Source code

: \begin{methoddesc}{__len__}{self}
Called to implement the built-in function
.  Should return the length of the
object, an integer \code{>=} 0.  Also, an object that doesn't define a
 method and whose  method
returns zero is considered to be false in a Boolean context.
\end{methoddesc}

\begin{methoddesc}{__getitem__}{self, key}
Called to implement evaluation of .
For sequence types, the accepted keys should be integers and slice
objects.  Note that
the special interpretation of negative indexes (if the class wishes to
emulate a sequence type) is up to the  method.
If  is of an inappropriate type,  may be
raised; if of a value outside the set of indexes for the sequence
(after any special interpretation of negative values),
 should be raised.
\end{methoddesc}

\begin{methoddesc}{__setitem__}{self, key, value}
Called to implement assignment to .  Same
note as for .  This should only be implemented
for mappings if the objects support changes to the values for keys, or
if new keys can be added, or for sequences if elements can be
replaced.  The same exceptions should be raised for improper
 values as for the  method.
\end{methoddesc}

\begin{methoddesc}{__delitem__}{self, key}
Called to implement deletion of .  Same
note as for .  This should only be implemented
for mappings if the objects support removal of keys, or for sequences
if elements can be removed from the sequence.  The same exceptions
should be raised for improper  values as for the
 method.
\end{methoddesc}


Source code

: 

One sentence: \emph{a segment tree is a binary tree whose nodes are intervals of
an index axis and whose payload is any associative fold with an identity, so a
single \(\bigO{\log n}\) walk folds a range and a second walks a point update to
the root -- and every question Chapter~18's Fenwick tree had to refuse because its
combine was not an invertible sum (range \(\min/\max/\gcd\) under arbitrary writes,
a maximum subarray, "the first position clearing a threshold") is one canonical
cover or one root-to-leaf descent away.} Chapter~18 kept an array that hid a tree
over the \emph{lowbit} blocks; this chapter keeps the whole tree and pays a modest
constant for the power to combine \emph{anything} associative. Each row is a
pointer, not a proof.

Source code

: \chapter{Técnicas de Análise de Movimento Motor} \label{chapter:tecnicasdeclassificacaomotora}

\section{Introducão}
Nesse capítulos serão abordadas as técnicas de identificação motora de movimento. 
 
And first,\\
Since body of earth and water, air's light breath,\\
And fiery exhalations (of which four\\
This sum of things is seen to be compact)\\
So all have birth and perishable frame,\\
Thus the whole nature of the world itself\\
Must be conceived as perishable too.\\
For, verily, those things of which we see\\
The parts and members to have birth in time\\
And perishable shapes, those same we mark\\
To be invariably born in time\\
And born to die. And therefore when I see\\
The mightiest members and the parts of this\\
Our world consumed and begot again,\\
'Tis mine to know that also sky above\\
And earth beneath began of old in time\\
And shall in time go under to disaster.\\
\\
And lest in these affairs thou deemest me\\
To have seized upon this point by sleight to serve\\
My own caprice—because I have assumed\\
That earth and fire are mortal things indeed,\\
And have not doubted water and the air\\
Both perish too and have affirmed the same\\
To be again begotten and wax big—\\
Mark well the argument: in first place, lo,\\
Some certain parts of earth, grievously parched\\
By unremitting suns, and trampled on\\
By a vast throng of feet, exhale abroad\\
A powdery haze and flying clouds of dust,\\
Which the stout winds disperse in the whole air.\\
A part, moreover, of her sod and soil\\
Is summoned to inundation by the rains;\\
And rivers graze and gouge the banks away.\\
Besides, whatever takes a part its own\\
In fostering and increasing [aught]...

^^^^^^^^^^^^^^^^

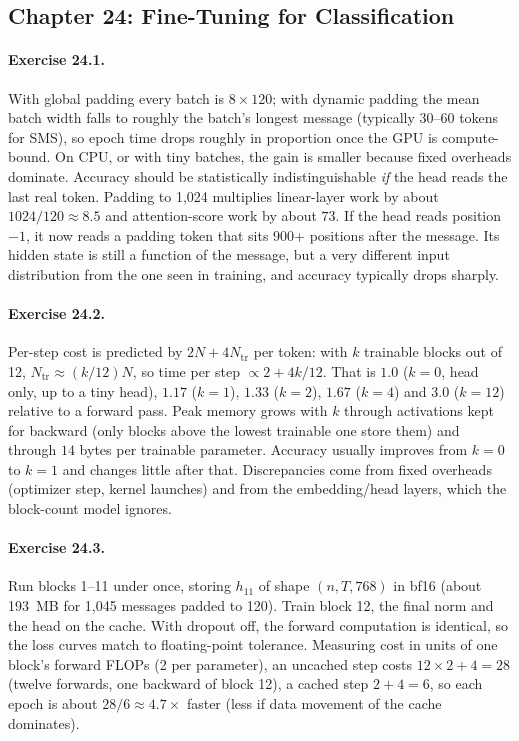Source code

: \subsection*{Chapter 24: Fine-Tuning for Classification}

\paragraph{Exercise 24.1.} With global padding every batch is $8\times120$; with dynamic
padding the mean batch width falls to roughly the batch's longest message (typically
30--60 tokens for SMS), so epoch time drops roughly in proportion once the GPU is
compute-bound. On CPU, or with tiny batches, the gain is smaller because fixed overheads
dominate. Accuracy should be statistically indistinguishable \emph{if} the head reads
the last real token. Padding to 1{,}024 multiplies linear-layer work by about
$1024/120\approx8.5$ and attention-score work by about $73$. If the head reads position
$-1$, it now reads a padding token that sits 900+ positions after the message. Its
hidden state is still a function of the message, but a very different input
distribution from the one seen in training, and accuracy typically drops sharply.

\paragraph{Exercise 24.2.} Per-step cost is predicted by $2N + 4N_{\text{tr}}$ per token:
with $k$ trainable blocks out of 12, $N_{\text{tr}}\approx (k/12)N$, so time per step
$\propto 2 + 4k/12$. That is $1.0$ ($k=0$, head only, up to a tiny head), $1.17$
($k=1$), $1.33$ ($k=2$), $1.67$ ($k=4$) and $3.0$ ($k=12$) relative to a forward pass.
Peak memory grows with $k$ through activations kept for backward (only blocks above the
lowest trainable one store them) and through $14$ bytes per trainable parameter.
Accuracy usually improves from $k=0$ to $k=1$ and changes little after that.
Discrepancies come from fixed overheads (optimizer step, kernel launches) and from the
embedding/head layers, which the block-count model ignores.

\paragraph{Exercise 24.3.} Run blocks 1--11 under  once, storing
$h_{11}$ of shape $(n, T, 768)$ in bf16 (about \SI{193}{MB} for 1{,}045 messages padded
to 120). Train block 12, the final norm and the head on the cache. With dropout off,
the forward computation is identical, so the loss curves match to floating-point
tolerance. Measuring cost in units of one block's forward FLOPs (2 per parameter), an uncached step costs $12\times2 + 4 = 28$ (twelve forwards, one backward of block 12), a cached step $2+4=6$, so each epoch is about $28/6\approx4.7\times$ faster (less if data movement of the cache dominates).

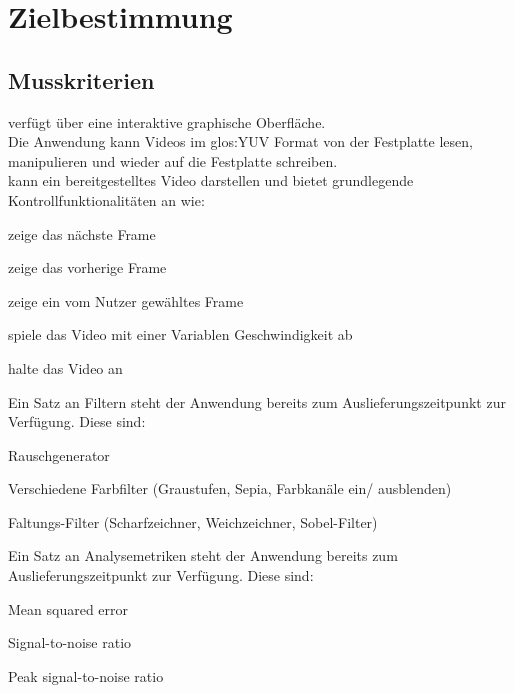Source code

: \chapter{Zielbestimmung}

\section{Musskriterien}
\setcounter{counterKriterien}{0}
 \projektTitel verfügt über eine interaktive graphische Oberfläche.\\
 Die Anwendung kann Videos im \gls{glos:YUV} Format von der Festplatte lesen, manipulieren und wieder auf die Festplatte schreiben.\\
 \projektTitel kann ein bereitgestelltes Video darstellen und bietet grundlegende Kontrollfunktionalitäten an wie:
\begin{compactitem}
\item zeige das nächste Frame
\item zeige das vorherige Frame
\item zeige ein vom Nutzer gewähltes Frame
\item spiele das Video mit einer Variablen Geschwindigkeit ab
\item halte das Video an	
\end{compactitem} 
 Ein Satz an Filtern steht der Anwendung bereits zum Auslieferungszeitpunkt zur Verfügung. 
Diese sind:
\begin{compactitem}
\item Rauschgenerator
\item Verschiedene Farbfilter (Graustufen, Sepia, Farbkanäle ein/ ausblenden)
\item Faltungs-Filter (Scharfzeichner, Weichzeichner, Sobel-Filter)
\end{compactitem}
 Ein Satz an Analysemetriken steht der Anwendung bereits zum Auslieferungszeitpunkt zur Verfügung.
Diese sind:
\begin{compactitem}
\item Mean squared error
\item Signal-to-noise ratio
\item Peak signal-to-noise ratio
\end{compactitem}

^^^^^^^^^^^^^^^^

▶ **About this exercise**
Say how many lines of the records include the word "reads", and give nothing but the number.

▶ **Solution for this task**
3